Data for this exercise:

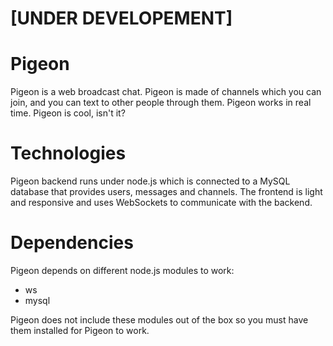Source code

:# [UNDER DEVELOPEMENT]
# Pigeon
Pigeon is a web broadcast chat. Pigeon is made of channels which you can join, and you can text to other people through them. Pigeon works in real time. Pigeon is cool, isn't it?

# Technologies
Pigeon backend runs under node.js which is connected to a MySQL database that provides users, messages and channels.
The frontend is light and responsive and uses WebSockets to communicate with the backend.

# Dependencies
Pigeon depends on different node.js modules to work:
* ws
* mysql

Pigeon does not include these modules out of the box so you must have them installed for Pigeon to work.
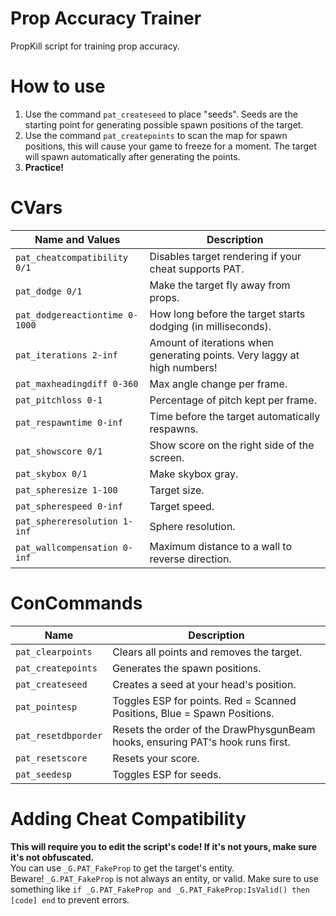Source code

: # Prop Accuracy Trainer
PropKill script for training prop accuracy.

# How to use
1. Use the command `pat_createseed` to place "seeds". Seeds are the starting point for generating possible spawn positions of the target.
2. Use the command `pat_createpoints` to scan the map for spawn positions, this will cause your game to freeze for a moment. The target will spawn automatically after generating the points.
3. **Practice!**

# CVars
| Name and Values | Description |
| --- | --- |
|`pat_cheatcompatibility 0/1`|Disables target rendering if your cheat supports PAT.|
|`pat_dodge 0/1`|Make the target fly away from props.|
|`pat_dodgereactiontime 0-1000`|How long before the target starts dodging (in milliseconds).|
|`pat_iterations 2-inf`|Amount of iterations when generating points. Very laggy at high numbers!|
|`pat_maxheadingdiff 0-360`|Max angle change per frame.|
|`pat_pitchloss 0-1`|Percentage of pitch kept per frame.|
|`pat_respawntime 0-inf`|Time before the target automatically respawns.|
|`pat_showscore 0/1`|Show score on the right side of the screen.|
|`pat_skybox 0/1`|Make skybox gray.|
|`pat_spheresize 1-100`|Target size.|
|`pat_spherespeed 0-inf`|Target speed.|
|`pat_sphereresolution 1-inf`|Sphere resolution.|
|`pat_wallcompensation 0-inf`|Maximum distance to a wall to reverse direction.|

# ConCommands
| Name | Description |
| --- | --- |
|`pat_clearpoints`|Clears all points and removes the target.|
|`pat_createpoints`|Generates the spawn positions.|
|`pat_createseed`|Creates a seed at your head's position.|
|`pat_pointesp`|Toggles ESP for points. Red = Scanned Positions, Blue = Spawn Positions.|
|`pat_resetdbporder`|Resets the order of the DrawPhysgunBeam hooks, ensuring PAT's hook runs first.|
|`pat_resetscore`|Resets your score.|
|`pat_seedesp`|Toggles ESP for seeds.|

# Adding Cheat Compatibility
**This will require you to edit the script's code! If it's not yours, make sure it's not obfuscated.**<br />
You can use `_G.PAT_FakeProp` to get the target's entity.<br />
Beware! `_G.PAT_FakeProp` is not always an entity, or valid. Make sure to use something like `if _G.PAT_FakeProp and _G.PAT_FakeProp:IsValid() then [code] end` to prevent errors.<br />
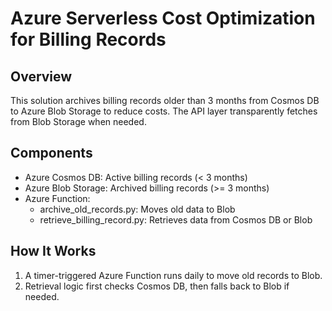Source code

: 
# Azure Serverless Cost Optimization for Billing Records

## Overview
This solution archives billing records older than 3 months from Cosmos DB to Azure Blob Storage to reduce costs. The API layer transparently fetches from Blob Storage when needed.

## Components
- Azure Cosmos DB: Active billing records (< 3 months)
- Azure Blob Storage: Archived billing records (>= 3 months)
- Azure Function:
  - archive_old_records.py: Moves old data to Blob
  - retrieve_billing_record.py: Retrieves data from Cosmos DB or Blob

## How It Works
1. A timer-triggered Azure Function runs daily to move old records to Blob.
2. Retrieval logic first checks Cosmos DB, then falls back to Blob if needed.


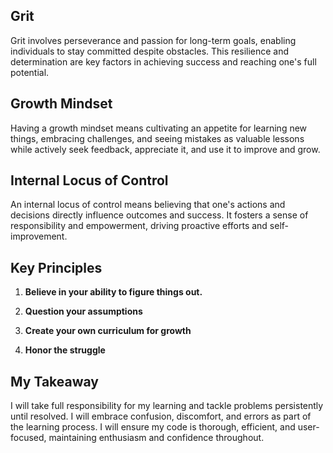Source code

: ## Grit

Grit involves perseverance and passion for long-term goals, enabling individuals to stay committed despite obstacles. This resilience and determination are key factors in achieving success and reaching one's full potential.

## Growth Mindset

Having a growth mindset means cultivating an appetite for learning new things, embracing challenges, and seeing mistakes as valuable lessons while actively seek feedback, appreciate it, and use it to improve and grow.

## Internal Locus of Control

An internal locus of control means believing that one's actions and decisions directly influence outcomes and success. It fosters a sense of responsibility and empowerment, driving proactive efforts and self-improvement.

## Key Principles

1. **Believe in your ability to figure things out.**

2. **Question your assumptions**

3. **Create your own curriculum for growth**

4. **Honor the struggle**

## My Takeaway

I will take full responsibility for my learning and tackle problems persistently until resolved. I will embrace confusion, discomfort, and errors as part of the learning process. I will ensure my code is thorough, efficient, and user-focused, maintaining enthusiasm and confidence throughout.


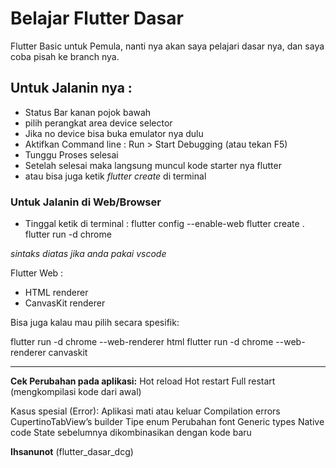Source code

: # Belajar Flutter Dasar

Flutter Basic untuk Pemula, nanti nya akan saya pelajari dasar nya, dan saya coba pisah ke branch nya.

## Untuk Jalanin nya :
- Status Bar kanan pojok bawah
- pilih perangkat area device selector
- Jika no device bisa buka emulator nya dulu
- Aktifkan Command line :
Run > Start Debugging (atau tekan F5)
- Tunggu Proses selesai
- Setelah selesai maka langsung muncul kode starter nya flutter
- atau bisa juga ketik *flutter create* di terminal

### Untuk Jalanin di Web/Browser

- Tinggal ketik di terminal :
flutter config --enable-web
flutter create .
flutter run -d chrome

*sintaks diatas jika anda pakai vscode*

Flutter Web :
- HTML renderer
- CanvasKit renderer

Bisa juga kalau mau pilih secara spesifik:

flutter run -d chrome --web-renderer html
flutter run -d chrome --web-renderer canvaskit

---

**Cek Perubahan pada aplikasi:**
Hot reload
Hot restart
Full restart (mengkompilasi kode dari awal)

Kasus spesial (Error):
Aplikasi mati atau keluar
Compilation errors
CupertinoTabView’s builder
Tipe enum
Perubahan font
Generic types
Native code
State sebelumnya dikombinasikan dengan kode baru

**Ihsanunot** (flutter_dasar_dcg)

What the task asks: In the copy, include no pictures; otherwise transcribe the entries exactly.

Exercise output:
Source code

:# [UNDER DEVELOPEMENT]
# Pigeon
Pigeon is a web broadcast chat. Pigeon is made of channels which you can join, and you can text to other people through them. Pigeon works in real time. Pigeon is cool, isn't it?

# Technologies
Pigeon backend runs under node.js which is connected to a MySQL database that provides users, messages and channels.
The frontend is light and responsive and uses WebSockets to communicate with the backend.

# Dependencies
Pigeon depends on different node.js modules to work:
* ws
* mysql

Pigeon does not include these modules out of the box so you must have them installed for Pigeon to work.
Source code

: # Prop Accuracy Trainer
PropKill script for training prop accuracy.

# How to use
1. Use the command `pat_createseed` to place "seeds". Seeds are the starting point for generating possible spawn positions of the target.
2. Use the command `pat_createpoints` to scan the map for spawn positions, this will cause your game to freeze for a moment. The target will spawn automatically after generating the points.
3. **Practice!**

# CVars
| Name and Values | Description |
| --- | --- |
|`pat_cheatcompatibility 0/1`|Disables target rendering if your cheat supports PAT.|
|`pat_dodge 0/1`|Make the target fly away from props.|
|`pat_dodgereactiontime 0-1000`|How long before the target starts dodging (in milliseconds).|
|`pat_iterations 2-inf`|Amount of iterations when generating points. Very laggy at high numbers!|
|`pat_maxheadingdiff 0-360`|Max angle change per frame.|
|`pat_pitchloss 0-1`|Percentage of pitch kept per frame.|
|`pat_respawntime 0-inf`|Time before the target automatically respawns.|
|`pat_showscore 0/1`|Show score on the right side of the screen.|
|`pat_skybox 0/1`|Make skybox gray.|
|`pat_spheresize 1-100`|Target size.|
|`pat_spherespeed 0-inf`|Target speed.|
|`pat_sphereresolution 1-inf`|Sphere resolution.|
|`pat_wallcompensation 0-inf`|Maximum distance to a wall to reverse direction.|

# ConCommands
| Name | Description |
| --- | --- |
|`pat_clearpoints`|Clears all points and removes the target.|
|`pat_createpoints`|Generates the spawn positions.|
|`pat_createseed`|Creates a seed at your head's position.|
|`pat_pointesp`|Toggles ESP for points. Red = Scanned Positions, Blue = Spawn Positions.|
|`pat_resetdbporder`|Resets the order of the DrawPhysgunBeam hooks, ensuring PAT's hook runs first.|
|`pat_resetscore`|Resets your score.|
|`pat_seedesp`|Toggles ESP for seeds.|

# Adding Cheat Compatibility
**This will require you to edit the script's code! If it's not yours, make sure it's not obfuscated.**<br />
You can use `_G.PAT_FakeProp` to get the target's entity.<br />
Beware! `_G.PAT_FakeProp` is not always an entity, or valid. Make sure to use something like `if _G.PAT_FakeProp and _G.PAT_FakeProp:IsValid() then [code] end` to prevent errors.<br />
Source code

: 
# Azure Serverless Cost Optimization for Billing Records

## Overview
This solution archives billing records older than 3 months from Cosmos DB to Azure Blob Storage to reduce costs. The API layer transparently fetches from Blob Storage when needed.

## Components
- Azure Cosmos DB: Active billing records (< 3 months)
- Azure Blob Storage: Archived billing records (>= 3 months)
- Azure Function:
  - archive_old_records.py: Moves old data to Blob
  - retrieve_billing_record.py: Retrieves data from Cosmos DB or Blob

## How It Works
1. A timer-triggered Azure Function runs daily to move old records to Blob.
2. Retrieval logic first checks Cosmos DB, then falls back to Blob if needed.


Source code

: ## Grit

Grit involves perseverance and passion for long-term goals, enabling individuals to stay committed despite obstacles. This resilience and determination are key factors in achieving success and reaching one's full potential.

## Growth Mindset

Having a growth mindset means cultivating an appetite for learning new things, embracing challenges, and seeing mistakes as valuable lessons while actively seek feedback, appreciate it, and use it to improve and grow.

## Internal Locus of Control

An internal locus of control means believing that one's actions and decisions directly influence outcomes and success. It fosters a sense of responsibility and empowerment, driving proactive efforts and self-improvement.

## Key Principles

1. **Believe in your ability to figure things out.**

2. **Question your assumptions**

3. **Create your own curriculum for growth**

4. **Honor the struggle**

## My Takeaway

I will take full responsibility for my learning and tackle problems persistently until resolved. I will embrace confusion, discomfort, and errors as part of the learning process. I will ensure my code is thorough, efficient, and user-focused, maintaining enthusiasm and confidence throughout.


Source code

: # Belajar Flutter Dasar

Flutter Basic untuk Pemula, nanti nya akan saya pelajari dasar nya, dan saya coba pisah ke branch nya.

## Untuk Jalanin nya :
- Status Bar kanan pojok bawah
- pilih perangkat area device selector
- Jika no device bisa buka emulator nya dulu
- Aktifkan Command line :
Run > Start Debugging (atau tekan F5)
- Tunggu Proses selesai
- Setelah selesai maka langsung muncul kode starter nya flutter
- atau bisa juga ketik *flutter create* di terminal

### Untuk Jalanin di Web/Browser

- Tinggal ketik di terminal :
flutter config --enable-web
flutter create .
flutter run -d chrome

*sintaks diatas jika anda pakai vscode*

Flutter Web :
- HTML renderer
- CanvasKit renderer

Bisa juga kalau mau pilih secara spesifik:

flutter run -d chrome --web-renderer html
flutter run -d chrome --web-renderer canvaskit

---

**Cek Perubahan pada aplikasi:**
Hot reload
Hot restart
Full restart (mengkompilasi kode dari awal)

Kasus spesial (Error):
Aplikasi mati atau keluar
Compilation errors
CupertinoTabView’s builder
Tipe enum
Perubahan font
Generic types
Native code
State sebelumnya dikombinasikan dengan kode baru

**Ihsanunot** (flutter_dasar_dcg)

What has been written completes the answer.